In Tasmania scallops are so ubiquitous that they make a dodgy lumo curry pie out of them. I suppose this is reminiscient of the use of oysters in blighty before they went posh. Well, a new shop at the Rapid Creek Sunday market had a bag of bivalves of some description, claiming to be scallops. $30 you say, er, maybe not, no $3- really? Well they smelt divine and looked gorgeous, sleek and very fine with almost transparent shells. They must be local, impossible to be that cheap otherwise. I must ask next time what they are called.
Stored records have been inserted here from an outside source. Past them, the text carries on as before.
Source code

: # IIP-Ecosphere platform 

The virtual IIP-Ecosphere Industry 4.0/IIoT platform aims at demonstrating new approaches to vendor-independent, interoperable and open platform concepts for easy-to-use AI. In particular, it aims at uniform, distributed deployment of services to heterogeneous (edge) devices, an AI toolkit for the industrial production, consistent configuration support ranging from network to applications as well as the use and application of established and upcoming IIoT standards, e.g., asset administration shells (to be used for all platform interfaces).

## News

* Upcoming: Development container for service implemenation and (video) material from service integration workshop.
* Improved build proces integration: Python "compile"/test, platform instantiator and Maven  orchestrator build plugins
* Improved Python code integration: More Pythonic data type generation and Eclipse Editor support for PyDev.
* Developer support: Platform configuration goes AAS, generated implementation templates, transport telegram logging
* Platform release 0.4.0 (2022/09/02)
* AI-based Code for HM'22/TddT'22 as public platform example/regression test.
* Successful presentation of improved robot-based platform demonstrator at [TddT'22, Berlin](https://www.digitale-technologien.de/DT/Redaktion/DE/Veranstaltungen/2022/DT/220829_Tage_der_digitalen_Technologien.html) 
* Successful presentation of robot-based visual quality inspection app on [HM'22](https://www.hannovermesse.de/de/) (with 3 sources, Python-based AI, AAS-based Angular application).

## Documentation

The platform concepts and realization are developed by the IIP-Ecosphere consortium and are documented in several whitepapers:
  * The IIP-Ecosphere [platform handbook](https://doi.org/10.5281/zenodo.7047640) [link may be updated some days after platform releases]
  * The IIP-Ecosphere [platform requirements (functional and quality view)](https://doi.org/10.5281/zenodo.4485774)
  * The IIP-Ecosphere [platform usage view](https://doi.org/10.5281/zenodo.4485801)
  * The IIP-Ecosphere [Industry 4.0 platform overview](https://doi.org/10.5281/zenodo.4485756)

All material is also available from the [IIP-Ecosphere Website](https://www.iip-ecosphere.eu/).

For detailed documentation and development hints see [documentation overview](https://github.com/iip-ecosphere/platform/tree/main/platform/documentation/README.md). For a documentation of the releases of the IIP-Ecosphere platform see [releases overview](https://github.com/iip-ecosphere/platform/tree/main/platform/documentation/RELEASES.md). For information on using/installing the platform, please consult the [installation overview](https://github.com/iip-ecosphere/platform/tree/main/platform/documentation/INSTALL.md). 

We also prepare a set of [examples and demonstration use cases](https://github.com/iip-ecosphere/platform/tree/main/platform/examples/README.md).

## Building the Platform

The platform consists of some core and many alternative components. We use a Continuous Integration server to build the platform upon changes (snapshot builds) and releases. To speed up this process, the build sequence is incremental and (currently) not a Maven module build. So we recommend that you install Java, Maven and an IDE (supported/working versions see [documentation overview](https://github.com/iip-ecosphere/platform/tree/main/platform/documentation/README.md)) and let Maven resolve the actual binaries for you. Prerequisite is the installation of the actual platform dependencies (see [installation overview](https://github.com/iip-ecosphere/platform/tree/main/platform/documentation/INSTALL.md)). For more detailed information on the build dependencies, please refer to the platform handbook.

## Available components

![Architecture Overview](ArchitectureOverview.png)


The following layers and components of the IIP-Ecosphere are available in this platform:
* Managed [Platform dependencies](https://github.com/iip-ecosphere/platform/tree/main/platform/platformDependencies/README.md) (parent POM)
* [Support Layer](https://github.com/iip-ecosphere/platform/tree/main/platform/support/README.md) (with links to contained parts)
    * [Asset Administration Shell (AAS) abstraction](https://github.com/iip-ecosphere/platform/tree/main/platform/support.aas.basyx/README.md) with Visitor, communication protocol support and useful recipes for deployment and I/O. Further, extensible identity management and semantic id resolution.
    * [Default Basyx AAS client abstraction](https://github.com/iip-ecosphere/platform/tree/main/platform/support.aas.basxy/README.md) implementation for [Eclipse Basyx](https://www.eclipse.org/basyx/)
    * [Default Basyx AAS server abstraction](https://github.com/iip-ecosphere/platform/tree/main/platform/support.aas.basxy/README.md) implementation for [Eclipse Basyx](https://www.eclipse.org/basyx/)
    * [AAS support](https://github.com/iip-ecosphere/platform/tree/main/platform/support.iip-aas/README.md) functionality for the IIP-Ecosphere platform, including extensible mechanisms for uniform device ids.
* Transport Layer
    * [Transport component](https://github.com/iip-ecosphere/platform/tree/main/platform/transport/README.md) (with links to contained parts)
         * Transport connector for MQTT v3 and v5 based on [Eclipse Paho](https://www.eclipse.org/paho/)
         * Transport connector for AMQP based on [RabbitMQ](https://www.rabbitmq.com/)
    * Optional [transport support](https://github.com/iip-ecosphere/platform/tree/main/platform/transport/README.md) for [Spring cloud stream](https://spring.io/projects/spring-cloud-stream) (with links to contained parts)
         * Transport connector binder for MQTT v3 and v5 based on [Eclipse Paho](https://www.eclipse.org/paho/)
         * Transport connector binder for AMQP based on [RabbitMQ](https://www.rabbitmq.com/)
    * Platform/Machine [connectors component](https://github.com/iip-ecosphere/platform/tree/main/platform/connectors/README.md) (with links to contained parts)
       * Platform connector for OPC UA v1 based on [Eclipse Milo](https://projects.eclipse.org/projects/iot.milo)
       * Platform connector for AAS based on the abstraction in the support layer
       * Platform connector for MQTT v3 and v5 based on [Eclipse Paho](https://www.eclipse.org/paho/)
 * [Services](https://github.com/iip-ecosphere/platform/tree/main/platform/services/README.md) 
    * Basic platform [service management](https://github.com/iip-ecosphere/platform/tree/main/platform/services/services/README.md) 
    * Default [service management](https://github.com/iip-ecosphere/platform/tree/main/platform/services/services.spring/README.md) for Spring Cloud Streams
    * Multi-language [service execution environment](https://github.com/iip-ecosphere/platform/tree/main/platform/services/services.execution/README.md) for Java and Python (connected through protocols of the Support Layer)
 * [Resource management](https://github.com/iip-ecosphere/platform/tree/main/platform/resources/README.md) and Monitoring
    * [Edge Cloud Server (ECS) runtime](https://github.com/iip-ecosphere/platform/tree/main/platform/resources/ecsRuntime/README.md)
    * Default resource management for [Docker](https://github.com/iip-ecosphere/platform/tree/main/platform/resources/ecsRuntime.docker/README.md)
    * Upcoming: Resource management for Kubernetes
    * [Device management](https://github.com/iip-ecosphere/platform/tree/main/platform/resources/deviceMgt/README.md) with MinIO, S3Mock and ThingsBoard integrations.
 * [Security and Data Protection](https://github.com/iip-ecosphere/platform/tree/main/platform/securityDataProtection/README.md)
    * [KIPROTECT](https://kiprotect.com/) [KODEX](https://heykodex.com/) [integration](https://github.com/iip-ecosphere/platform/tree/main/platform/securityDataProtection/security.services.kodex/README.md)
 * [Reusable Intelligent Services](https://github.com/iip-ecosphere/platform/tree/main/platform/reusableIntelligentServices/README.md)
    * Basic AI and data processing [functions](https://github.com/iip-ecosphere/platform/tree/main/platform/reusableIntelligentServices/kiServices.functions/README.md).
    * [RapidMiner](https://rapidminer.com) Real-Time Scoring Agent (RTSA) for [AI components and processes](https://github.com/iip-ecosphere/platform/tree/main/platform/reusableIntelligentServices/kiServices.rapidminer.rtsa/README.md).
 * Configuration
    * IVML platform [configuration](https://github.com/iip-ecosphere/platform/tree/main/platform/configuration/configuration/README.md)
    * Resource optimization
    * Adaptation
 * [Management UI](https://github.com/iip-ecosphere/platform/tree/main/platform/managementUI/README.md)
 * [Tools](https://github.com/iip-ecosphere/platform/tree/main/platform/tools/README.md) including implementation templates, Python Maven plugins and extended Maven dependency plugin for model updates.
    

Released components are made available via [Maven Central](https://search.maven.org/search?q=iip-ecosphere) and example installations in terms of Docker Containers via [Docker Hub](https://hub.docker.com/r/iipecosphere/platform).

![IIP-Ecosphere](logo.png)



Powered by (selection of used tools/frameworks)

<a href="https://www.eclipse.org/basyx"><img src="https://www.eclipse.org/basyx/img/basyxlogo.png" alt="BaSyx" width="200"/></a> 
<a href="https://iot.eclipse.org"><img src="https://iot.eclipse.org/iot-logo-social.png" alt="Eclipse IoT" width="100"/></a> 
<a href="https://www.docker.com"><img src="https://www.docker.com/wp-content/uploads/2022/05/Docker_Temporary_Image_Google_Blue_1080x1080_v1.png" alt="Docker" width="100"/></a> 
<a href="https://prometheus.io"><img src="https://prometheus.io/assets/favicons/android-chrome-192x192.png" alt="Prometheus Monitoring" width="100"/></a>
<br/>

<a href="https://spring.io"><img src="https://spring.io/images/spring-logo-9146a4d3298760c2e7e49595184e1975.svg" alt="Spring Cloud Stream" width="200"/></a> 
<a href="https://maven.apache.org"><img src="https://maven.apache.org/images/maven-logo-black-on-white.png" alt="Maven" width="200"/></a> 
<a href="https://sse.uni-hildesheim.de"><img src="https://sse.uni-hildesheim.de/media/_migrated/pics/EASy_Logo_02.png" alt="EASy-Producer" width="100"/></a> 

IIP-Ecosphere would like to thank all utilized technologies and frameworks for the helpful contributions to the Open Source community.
I’ve often cooked clams or prawns with pasta, garlic, tomatoes and chili. Well, no tomatoes and the boys are somewhat averse to chili. At the market today, amongst other things, I bought some lovely little capsicums and a bunch of squeaky spring onions at the market today. So,

  • 2 small peppers
  • 2 spring onions (including most of the green)
  • chopped, and fried in a slug of oil (you want an oily emulsion for the sauce.)

Meanwhile

  • 250g capellini pasta (3mins max)
Meanmeanwhile
  • Bag of wee scallops, washed (maybe 700g with shells, no idea…)
  • Cooked with their own juices in a covered pan. (some wine would have been nice….)

Scallop juice sieved into the veg, reduced a little,  then add the drained pasta.

The demanding guests (family) preferred the scallops de-bearded/ gutted. Personally I was too hungry and the grit was barely detectable. Maybe for polite company. I put a little toasted chili oil/ flakes on mine but not too much to destroy a very good bottle of Sauvignon Blanc from Stella Bella.